» REQUIRED WORK
Write out every line below again exactly as it stands, skipping each image.

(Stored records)

============================================================

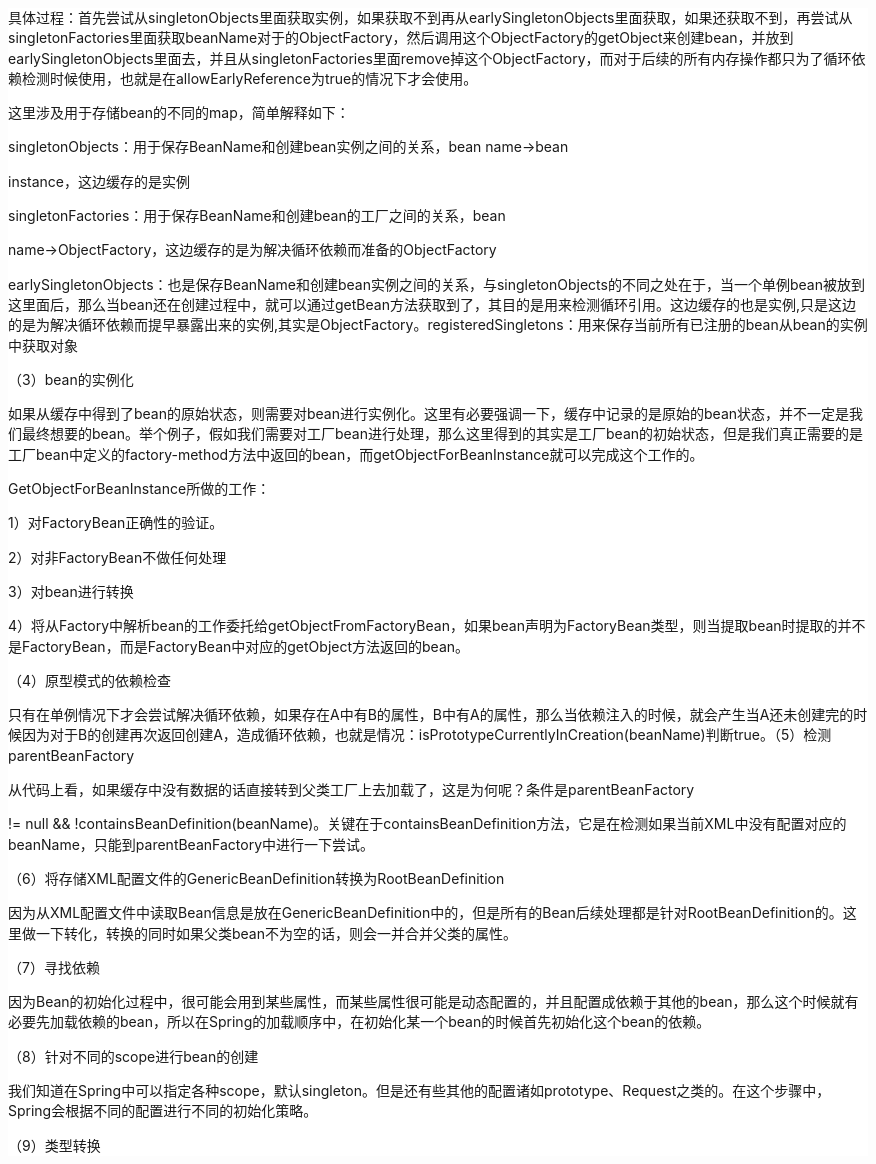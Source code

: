 具体过程：首先尝试从singletonObjects里面获取实例，如果获取不到再从earlySingletonObjects里面获取，如果还获取不到，再尝试从singletonFactories里面获取beanName对于的ObjectFactory，然后调用这个ObjectFactory的getObject来创建bean，并放到earlySingletonObjects里面去，并且从singletonFactories里面remove掉这个ObjectFactory，而对于后续的所有内存操作都只为了循环依赖检测时候使用，也就是在allowEarlyReference为true的情况下才会使用。

这里涉及用于存储bean的不同的map，简单解释如下：

singletonObjects：用于保存BeanName和创建bean实例之间的关系，bean name->bean

instance，这边缓存的是实例

singletonFactories：用于保存BeanName和创建bean的工厂之间的关系，bean

name->ObjectFactory，这边缓存的是为解决循环依赖而准备的ObjectFactory

earlySingletonObjects：也是保存BeanName和创建bean实例之间的关系，与singletonObjects的不同之处在于，当一个单例bean被放到这里面后，那么当bean还在创建过程中，就可以通过getBean方法获取到了，其目的是用来检测循环引用。这边缓存的也是实例,只是这边的是为解决循环依赖而提早暴露出来的实例,其实是ObjectFactory。registeredSingletons：用来保存当前所有已注册的bean从bean的实例中获取对象

（3）bean的实例化

如果从缓存中得到了bean的原始状态，则需要对bean进行实例化。这里有必要强调一下，缓存中记录的是原始的bean状态，并不一定是我们最终想要的bean。举个例子，假如我们需要对工厂bean进行处理，那么这里得到的其实是工厂bean的初始状态，但是我们真正需要的是工厂bean中定义的factory-method方法中返回的bean，而getObjectForBeanInstance就可以完成这个工作的。

GetObjectForBeanInstance所做的工作：

1）对FactoryBean正确性的验证。

2）对非FactoryBean不做任何处理

3）对bean进行转换

4）将从Factory中解析bean的工作委托给getObjectFromFactoryBean，如果bean声明为FactoryBean类型，则当提取bean时提取的并不是FactoryBean，而是FactoryBean中对应的getObject方法返回的bean。

（4）原型模式的依赖检查

只有在单例情况下才会尝试解决循环依赖，如果存在A中有B的属性，B中有A的属性，那么当依赖注入的时候，就会产生当A还未创建完的时候因为对于B的创建再次返回创建A，造成循环依赖，也就是情况：isPrototypeCurrentlyInCreation(beanName)判断true。（5）检测parentBeanFactory

从代码上看，如果缓存中没有数据的话直接转到父类工厂上去加载了，这是为何呢？条件是parentBeanFactory

!= null && !containsBeanDefinition(beanName)。关键在于containsBeanDefinition方法，它是在检测如果当前XML中没有配置对应的beanName，只能到parentBeanFactory中进行一下尝试。

（6）将存储XML配置文件的GenericBeanDefinition转换为RootBeanDefinition

因为从XML配置文件中读取Bean信息是放在GenericBeanDefinition中的，但是所有的Bean后续处理都是针对RootBeanDefinition的。这里做一下转化，转换的同时如果父类bean不为空的话，则会一并合并父类的属性。

（7）寻找依赖

因为Bean的初始化过程中，很可能会用到某些属性，而某些属性很可能是动态配置的，并且配置成依赖于其他的bean，那么这个时候就有必要先加载依赖的bean，所以在Spring的加载顺序中，在初始化某一个bean的时候首先初始化这个bean的依赖。

（8）针对不同的scope进行bean的创建

我们知道在Spring中可以指定各种scope，默认singleton。但是还有些其他的配置诸如prototype、Request之类的。在这个步骤中，Spring会根据不同的配置进行不同的初始化策略。

（9）类型转换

============================================================

» EXERCISE OUTPUT
Source code

: 具体过程：首先尝试从singletonObjects里面获取实例，如果获取不到再从earlySingletonObjects里面获取，如果还获取不到，再尝试从singletonFactories里面获取beanName对于的ObjectFactory，然后调用这个ObjectFactory的getObject来创建bean，并放到earlySingletonObjects里面去，并且从singletonFactories里面remove掉这个ObjectFactory，而对于后续的所有内存操作都只为了循环依赖检测时候使用，也就是在allowEarlyReference为true的情况下才会使用。

这里涉及用于存储bean的不同的map，简单解释如下：

singletonObjects：用于保存BeanName和创建bean实例之间的关系，bean name->bean

instance，这边缓存的是实例

singletonFactories：用于保存BeanName和创建bean的工厂之间的关系，bean

name->ObjectFactory，这边缓存的是为解决循环依赖而准备的ObjectFactory

earlySingletonObjects：也是保存BeanName和创建bean实例之间的关系，与singletonObjects的不同之处在于，当一个单例bean被放到这里面后，那么当bean还在创建过程中，就可以通过getBean方法获取到了，其目的是用来检测循环引用。这边缓存的也是实例,只是这边的是为解决循环依赖而提早暴露出来的实例,其实是ObjectFactory。registeredSingletons：用来保存当前所有已注册的bean从bean的实例中获取对象

（3）bean的实例化

如果从缓存中得到了bean的原始状态，则需要对bean进行实例化。这里有必要强调一下，缓存中记录的是原始的bean状态，并不一定是我们最终想要的bean。举个例子，假如我们需要对工厂bean进行处理，那么这里得到的其实是工厂bean的初始状态，但是我们真正需要的是工厂bean中定义的factory-method方法中返回的bean，而getObjectForBeanInstance就可以完成这个工作的。

GetObjectForBeanInstance所做的工作：

1）对FactoryBean正确性的验证。

2）对非FactoryBean不做任何处理

3）对bean进行转换

4）将从Factory中解析bean的工作委托给getObjectFromFactoryBean，如果bean声明为FactoryBean类型，则当提取bean时提取的并不是FactoryBean，而是FactoryBean中对应的getObject方法返回的bean。

（4）原型模式的依赖检查

只有在单例情况下才会尝试解决循环依赖，如果存在A中有B的属性，B中有A的属性，那么当依赖注入的时候，就会产生当A还未创建完的时候因为对于B的创建再次返回创建A，造成循环依赖，也就是情况：isPrototypeCurrentlyInCreation(beanName)判断true。（5）检测parentBeanFactory

从代码上看，如果缓存中没有数据的话直接转到父类工厂上去加载了，这是为何呢？条件是parentBeanFactory

!= null && !containsBeanDefinition(beanName)。关键在于containsBeanDefinition方法，它是在检测如果当前XML中没有配置对应的beanName，只能到parentBeanFactory中进行一下尝试。

（6）将存储XML配置文件的GenericBeanDefinition转换为RootBeanDefinition

因为从XML配置文件中读取Bean信息是放在GenericBeanDefinition中的，但是所有的Bean后续处理都是针对RootBeanDefinition的。这里做一下转化，转换的同时如果父类bean不为空的话，则会一并合并父类的属性。

（7）寻找依赖

因为Bean的初始化过程中，很可能会用到某些属性，而某些属性很可能是动态配置的，并且配置成依赖于其他的bean，那么这个时候就有必要先加载依赖的bean，所以在Spring的加载顺序中，在初始化某一个bean的时候首先初始化这个bean的依赖。

（8）针对不同的scope进行bean的创建

我们知道在Spring中可以指定各种scope，默认singleton。但是还有些其他的配置诸如prototype、Request之类的。在这个步骤中，Spring会根据不同的配置进行不同的初始化策略。

（9）类型转换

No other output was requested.